Consider the following example:

  class hfsc <interface> parent grandparent   grate 64K  [ls 0 0 64K]
  class hfsc <interface> child1 parent [rt   0 1000 48K] [ls 0 0 32K]
  class hfsc <interface> child2 parent [rt 64K 1000 16K] [ls 0 0 32K]

It is obvious that all the admission constraints are satisfied. But if you
try to add child2 with qcmd_hfsc_add_class() by the above code it will
try to add it initially with both curves set to [64K 1000 16K] that
violates fair/link-sharing admission constraints for the first 1000ms.
It is interesting that trying to add child2 with both curves set to 
[0 0 32K] would violate the real-time admission constraints after those
initial 1000ms. Deadlock? Seems so.

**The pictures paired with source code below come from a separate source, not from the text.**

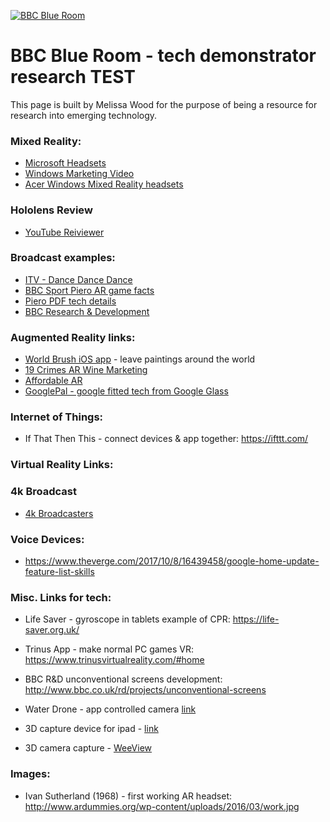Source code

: [![BBC Blue Room](http://www.bbc.co.uk/showsandtours/resources/tickets/static/blue_room_logo.png)](https://twitter.com/BBCBlueRoom?ref_src=twsrc%5Egoogle%7Ctwcamp%5Eserp%7Ctwgr%5Eauthor)

# BBC Blue Room - tech demonstrator research TEST

This page is built by Melissa Wood for the purpose of being a resource for research into emerging technology.

### Mixed Reality:

  - [Microsoft Headsets](https://www.microsoft.com/en-us/store/collections/vrandmixedrealityheadsets)
  - [Windows Marketing Video](https://youtu.be/67yLuiSfMWM)
  - [Acer Windows Mixed Reality headsets](https://www.youtube.com/watch?v=4PdUx2NdVe8)


### Hololens Review

  - [YouTube Reiviewer](https://youtu.be/hm7qmtkf5r4)


### Broadcast examples:
  - [ITV - Dance Dance Dance](http://www.radiotimes.com/news/2017-02-12/everything-you-need-to-know-about-itvs-new-series-dance-dance-dance/)
  - [BBC Sport Piero AR game facts](https://www.ericsson.com/en/networked-society/live-sports-experience/4k-and-augmented-reality)
  - [Piero PDF tech details](http://www.ericsson.com/broadcastandmedia/wp-content/uploads/2015/04/PIERO-Broadcast.pdf)
  - [BBC Research & Development](http://www.bbc.co.uk/rd/projects/piero)


### Augmented Reality links:

  - [World Brush iOS app](https://medium.com/@activetheory/world-brush-augmented-reality-painting-7910766b2bba) - leave paintings around the world
  - [19 Crimes AR Wine Marketing](https://www.youtube.com/watch?v=uDxqdrLlDY8)
  - [Affordable AR](https://www.kickstarter.com/projects/aryzon/aryzon-3d-augmented-reality-for-every-smartphone?ref=popular)
  - [GooglePal - google fitted tech from Google Glass](https://www.kickstarter.com/projects/810787439/gogglepal-the-first-ar-heads-up-display-for-any-go?ref=newest)



### Internet of Things:

  - If That Then This - connect devices & app together: https://ifttt.com/


### Virtual Reality Links:


### 4k Broadcast
  - [4k Broadcasters](http://www.trustedreviews.com/opinion/who-will-broadcast-4k-tv-content-first-2929435)



### Voice Devices:
  - https://www.theverge.com/2017/10/8/16439458/google-home-update-feature-list-skills


### Misc. Links for tech:

  - Life Saver - gyroscope in tablets example of CPR: https://life-saver.org.uk/

  - Trinus App - make normal PC games VR: https://www.trinusvirtualreality.com/#home

  - BBC R&D unconventional screens development: http://www.bbc.co.uk/rd/projects/unconventional-screens

  - Water Drone - app controlled camera [link](https://www.kickstarter.com/projects/ziphius/ziphius-the-aquatic-drone?ref=newest)

  - 3D capture device for ipad - [link](https://www.kickstarter.com/projects/occipital/structure-sensor-capture-the-world-in-3d)

  - 3D camera capture - [WeeView](http://www.weeview.co/eng/photo.php?PKey=7610LWXoCQiSdchK6w42Lsm53odtu_LFNeEp8EIj&Class2=adc44UdHPbXNBrmuz-shfAaxWs6MlCryw2pwcow0Rg)



### Images:

  - Ivan Sutherland (1968) - first working AR headset: http://www.ardummies.org/wp-content/uploads/2016/03/work.jpg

And the error message
"hfsc_class_parser: admission failure (no bandwidth)" can pretty well
turn the user insane trying to figure out what is wrong with his/her
calculator. :) :(

One possible (ugly) solution would be to add new class with both curves
zeroed, then modify them by two calls to qcmd_hfsc_modify_class().
Otherwise it seems that a new interface call for kernel part of HFSC-ALTQ
is required that would allow both curves to be specified independently and
at once.

----------------------------------------------------------------------
The last thing.
I'd suggest to add one more check to validate_sc() from
.../libaltq/qop_hfsc.c to ensure that in concave curves m2 != 0, like
this:
...
	if (sc->m1 > sc->m2 && sc->m2 == 0) {
		LOG(LOG_ERR, 0, "m2 must be nonzero for concave!");
		return (-1);
	}
...
I really hope nobody in their right mind would ever try to specify
concave curve with m2=0 (because what such a curve actually means is that
after single initial burst of m1*d bytes there would be no more traffic
allowed at all) but who knows? :)

-- 
Olwi